Discovery of a new mitochondria permeability transition pore (mPTP) inhibitor based on gallic acid
Published in Journal of Enzyme Inhibition and Medicinal Chemistry, 2018
José Teixeira, Catarina Oliveira, Fernando Cagide, Ricardo Amorim, Jorge Garrido, Fernanda Borges, Paulo J. Oliveira
Evaluation of AntiOxBEN3 effect on mitochondrial transmembrane electric potential (ΔΨ). Approximate values for mitochondrial transmembrane electric potential (ΔΨ) was estimated through the evaluation of fluorescence changes of safranine O (5 µM) and was recorded on a spectrofluorometer operating at excitation and emission wavelengths of 495 and 586 nm, with a slit width of 5 nm.
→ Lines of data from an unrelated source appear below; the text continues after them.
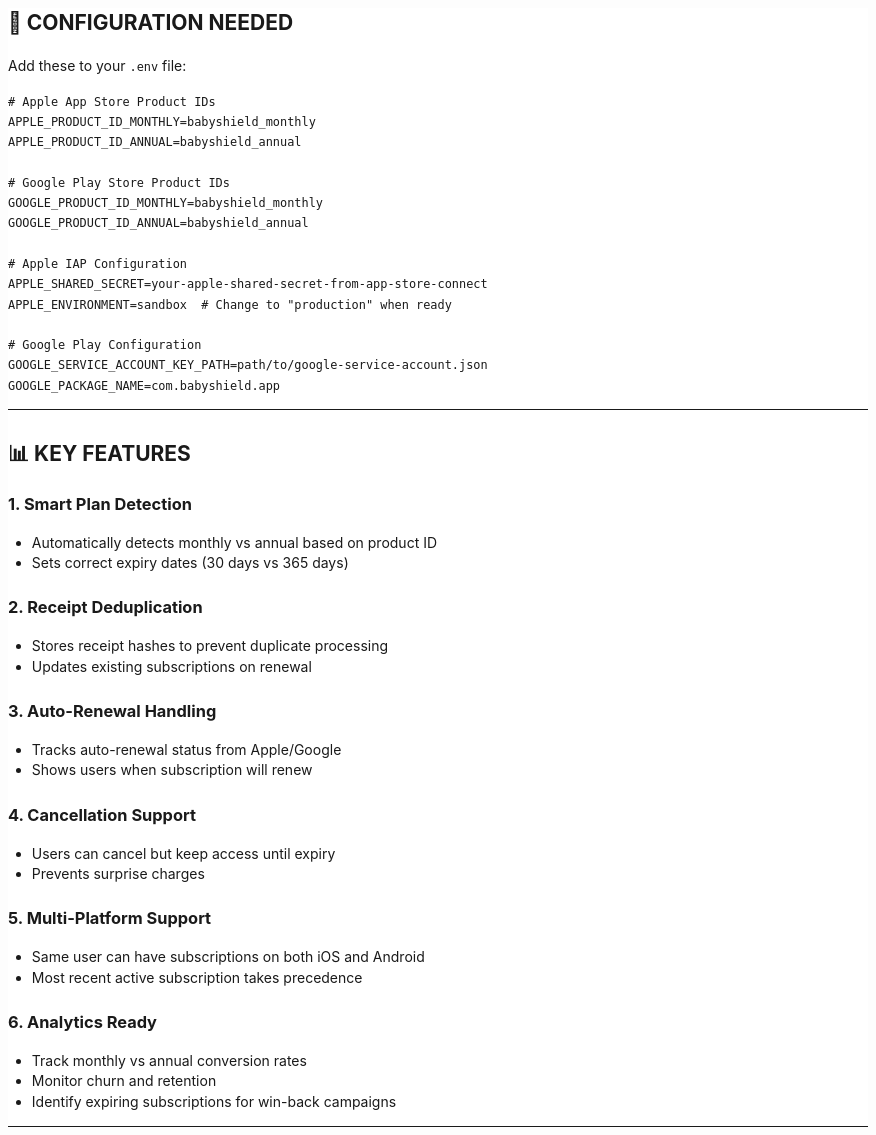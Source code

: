 
## **🔧 CONFIGURATION NEEDED**

Add these to your `.env` file:

```env
# Apple App Store Product IDs
APPLE_PRODUCT_ID_MONTHLY=babyshield_monthly
APPLE_PRODUCT_ID_ANNUAL=babyshield_annual

# Google Play Store Product IDs  
GOOGLE_PRODUCT_ID_MONTHLY=babyshield_monthly
GOOGLE_PRODUCT_ID_ANNUAL=babyshield_annual

# Apple IAP Configuration
APPLE_SHARED_SECRET=your-apple-shared-secret-from-app-store-connect
APPLE_ENVIRONMENT=sandbox  # Change to "production" when ready

# Google Play Configuration
GOOGLE_SERVICE_ACCOUNT_KEY_PATH=path/to/google-service-account.json
GOOGLE_PACKAGE_NAME=com.babyshield.app
```

---

## **📊 KEY FEATURES**

### **1. Smart Plan Detection**
- Automatically detects monthly vs annual based on product ID
- Sets correct expiry dates (30 days vs 365 days)

### **2. Receipt Deduplication**
- Stores receipt hashes to prevent duplicate processing
- Updates existing subscriptions on renewal

### **3. Auto-Renewal Handling**
- Tracks auto-renewal status from Apple/Google
- Shows users when subscription will renew

### **4. Cancellation Support**
- Users can cancel but keep access until expiry
- Prevents surprise charges

### **5. Multi-Platform Support**
- Same user can have subscriptions on both iOS and Android
- Most recent active subscription takes precedence

### **6. Analytics Ready**
- Track monthly vs annual conversion rates
- Monitor churn and retention
- Identify expiring subscriptions for win-back campaigns

---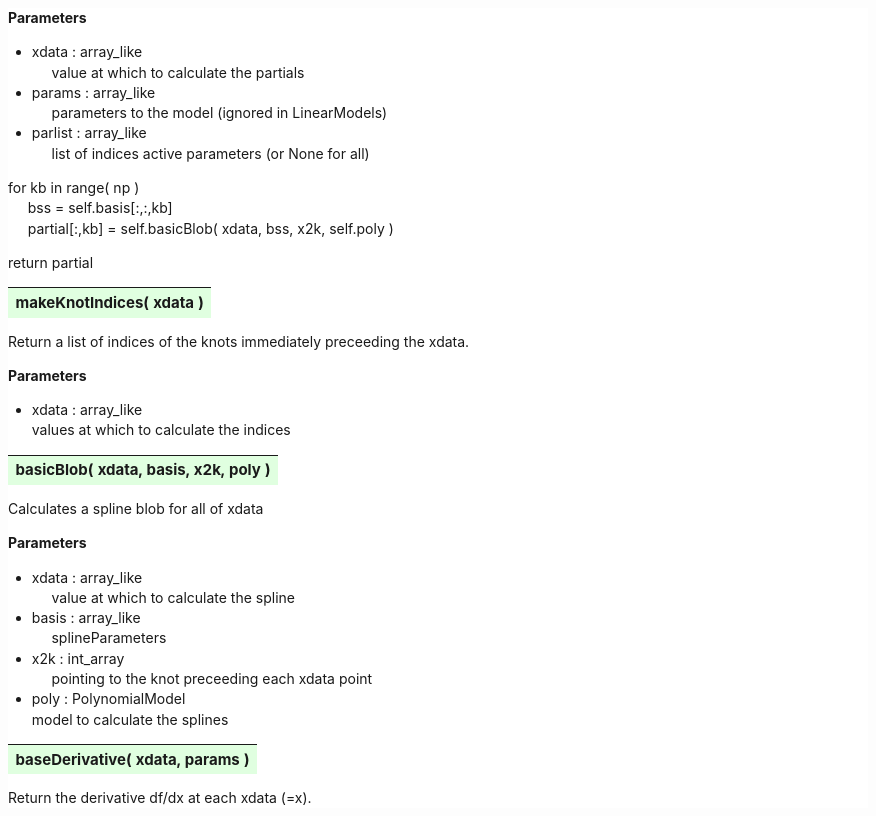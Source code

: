 <b>Parameters</b><br>
* xdata  :  array_like<br>
&nbsp;&nbsp;&nbsp;&nbsp; value at which to calculate the partials<br>
* params  :  array_like<br>
&nbsp;&nbsp;&nbsp;&nbsp; parameters to the model (ignored in LinearModels)<br>
* parlist  :  array_like<br>
&nbsp;&nbsp;&nbsp;&nbsp; list of indices active parameters (or None for all)<br>



for kb in range( np ) 
<br>&nbsp;&nbsp;&nbsp;&nbsp; bss = self.basis[:,:,kb]<br>
&nbsp;&nbsp;&nbsp;&nbsp; partial[:,kb] = self.basicBlob( xdata, bss, x2k, self.poly )<br>

return partial

<a name="makeKnotIndices"></a>
<table><thead style="background-color:#E0FFE0; width:100%; font-size:15px"><tr><th style="text-align:left">
<strong>makeKnotIndices(</strong> xdata ) 
</th></tr></thead></table>
<p>

Return a list of indices of the knots immediately preceeding the xdata.

<b>Parameters</b><br>
* xdata  :  array_like<br>
    values at which to calculate the indices

<a name="basicBlob"></a>
<table><thead style="background-color:#E0FFE0; width:100%; font-size:15px"><tr><th style="text-align:left">
<strong>basicBlob(</strong> xdata, basis, x2k, poly ) 
</th></tr></thead></table>
<p>

Calculates a spline blob for all of xdata

<b>Parameters</b><br>
* xdata  :  array_like<br>
&nbsp;&nbsp;&nbsp;&nbsp; value at which to calculate the spline<br>
* basis  :  array_like<br>
&nbsp;&nbsp;&nbsp;&nbsp; splineParameters<br>
* x2k  :  int_array<br>
&nbsp;&nbsp;&nbsp;&nbsp; pointing to the knot preceeding each xdata point<br>
* poly  :  PolynomialModel<br>
    model to calculate the splines

<a name="baseDerivative"></a>
<table><thead style="background-color:#E0FFE0; width:100%; font-size:15px"><tr><th style="text-align:left">
<strong>baseDerivative(</strong> xdata, params ) 
</th></tr></thead></table>
<p>

Return the derivative df/dx at each xdata (=x).
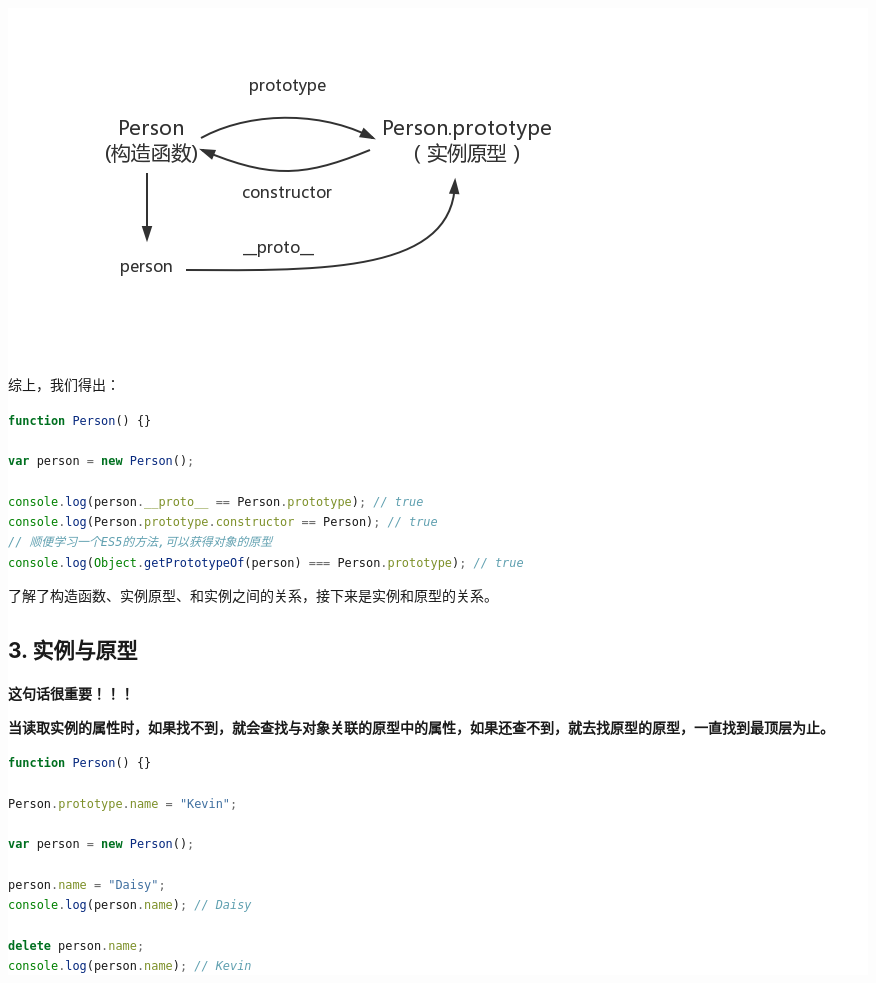<img src=".\imgs\7d5ee838e2f1aa9a7e50a8f3b819d98.png" />

综上，我们得出：

```js
function Person() {}

var person = new Person();

console.log(person.__proto__ == Person.prototype); // true
console.log(Person.prototype.constructor == Person); // true
// 顺便学习一个ES5的方法,可以获得对象的原型
console.log(Object.getPrototypeOf(person) === Person.prototype); // true
```

了解了构造函数、实例原型、和实例之间的关系，接下来是实例和原型的关系。

## 3. 实例与原型

**这句话很重要！！！**

**当读取实例的属性时，如果找不到，就会查找与对象关联的原型中的属性，如果还查不到，就去找原型的原型，一直找到最顶层为止。**

```js
function Person() {}

Person.prototype.name = "Kevin";

var person = new Person();

person.name = "Daisy";
console.log(person.name); // Daisy

delete person.name;
console.log(person.name); // Kevin
```
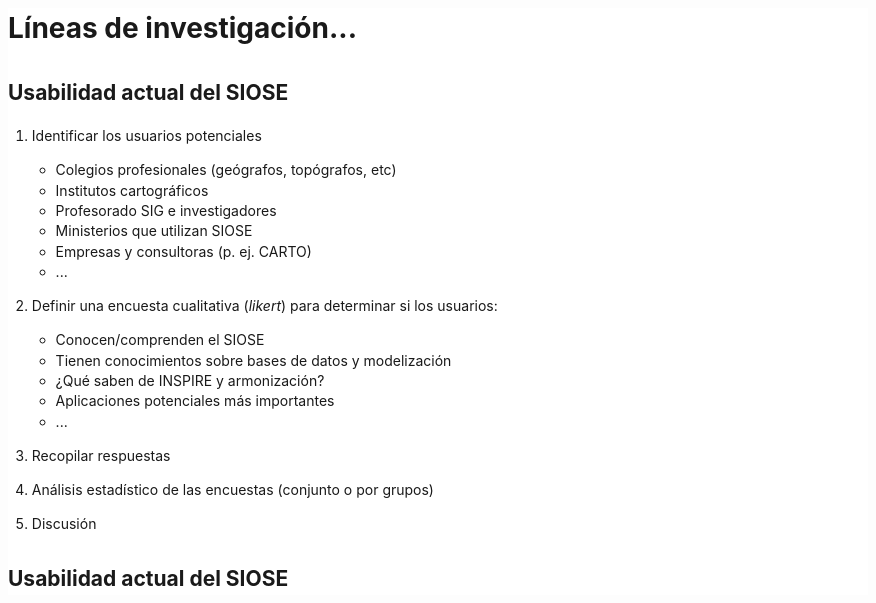 
# Líneas de investigación...

## Usabilidad actual del SIOSE

1. Identificar los usuarios potenciales
    - Colegios profesionales (geógrafos, topógrafos, etc)
    - Institutos cartográficos
    - Profesorado SIG e investigadores
    - Ministerios que utilizan SIOSE
    - Empresas y consultoras (p. ej. CARTO)
    - ...

2. Definir una encuesta cualitativa (*likert*) para determinar si los usuarios:
    - Conocen/comprenden el SIOSE
    - Tienen conocimientos sobre bases de datos y modelización
    - ¿Qué saben de INSPIRE y armonización?
    - Aplicaciones potenciales más importantes
    - ...

3. Recopilar respuestas
4. Análisis estadístico de las encuestas (conjunto o por grupos)
5. Discusión


## Usabilidad actual del SIOSE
Increasing concentrations of AntiOxBEN3 (2.5–10 µM) were added to the reaction medium (200 mM sucrose, 1 mM KH2PO4, 10 mM Tris (pH 7.4), and 10 µM EGTA) containing respiratory substrates glutamate/malate (5 and 2.5 mM, respectively) or succinate (5 mM) and RLM (0.5 mg in 2 ml final volume) and allowed to incubate for a 5 min period prior to recording, at 25 °C. In this assay, safranine (5 µM) and ADP (25 nmol) were used to initiate the assay and to induce depolarisation, respectively. Moreover, 1 µM FCCP was added at the end of all experiments to cause complete mitochondrial depolarisation. ΔΨ was calculated using a calibration curve obtained when RLM were incubated in a reaction medium mostly devoid of K+, containing 200 mM sucrose, 1 mM NaH2PO4, 10 mM Tris (pH 7.4), and 10 µM EGTA, supplemented with 0.4 µ.g valinomycin, as previous described22,23. The extension of fluorescence changes of safranine induced by ΔΨ was found to be similar in the standard and K+-free medium. “Repolarisation” corresponds to the recovery of apparent ΔΨ after the complete phosphorylation of ADP added. Lag phase reflects the time required to phosphorylate the added ADP. Values are means ± SEM of five independent experiments.